Good idea i might just have to try that with some cheapo mf mitts i got from costco!


----------



## mouthyman (May 1, 2006)

i thought about this aswell, il have to give this ago


----------



## shadbor (Aug 14, 2006)

great minds think alike, im in the process of appling the finishing touches to mine now i will post the pictures when im done


----------



## ianFRST (Sep 19, 2006)

excellent idea 

the only problem i forsee, is that the PC brush's have plastic handles, and has an amount of give in them, which helps with cleaning a bit.


----------



## Bennai (Jul 10, 2007)

Yea i found this when using my brush yesterday Ian.

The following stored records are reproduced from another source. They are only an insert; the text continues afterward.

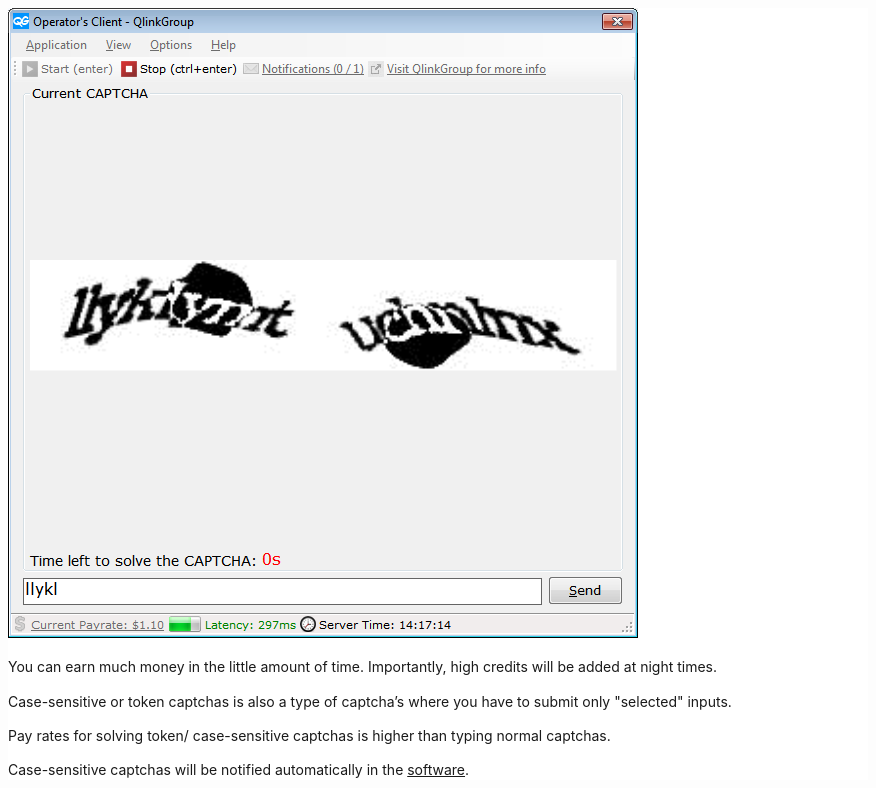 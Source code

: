 <img src="uploads/qlinkgroup-solving.png" data-src="uploads/qlinkgroup-solving.png" class="lazy" alt="qlinkgroup-solving" title="qlinkgroup-solving">
</figure>

You can earn much money in the little amount of time. Importantly, high credits will be added at night times.

Case-sensitive or token captchas is also a type of captcha’s where you have to submit only "selected" inputs.

Pay rates for solving token/ case-sensitive captchas is higher than typing normal captchas.

Case-sensitive captchas will be notified automatically in the <a href="https://www.alltechnotricks.com/qlinkgroup.html#qlinkgroup-software" target="_top">software</a>.

<figure>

Will have to find some other type of stick to use. and my sheepskin, mitt is tearing so maybe have to find a different type of mitt to use maybe a MF one would be better suited. but it made cleaning the back of the wheels a lot easier than doing it with a bit on hand, and much better than the megs spoke brush.


----------



## Tiauguinho (May 1, 2007)

Bennai said:


> and much better than the megs spoke brush.


Anything is better then that spoke brush anyway


----------



## Bennai (Jul 10, 2007)

true mate very true its completly useless i actually threw it away after using my own one, and realising just how bad it is!! it was falling off the handle and losing its shape after about the 4th use, its pathetic someone should write to meguiars about it and tell them to redesign.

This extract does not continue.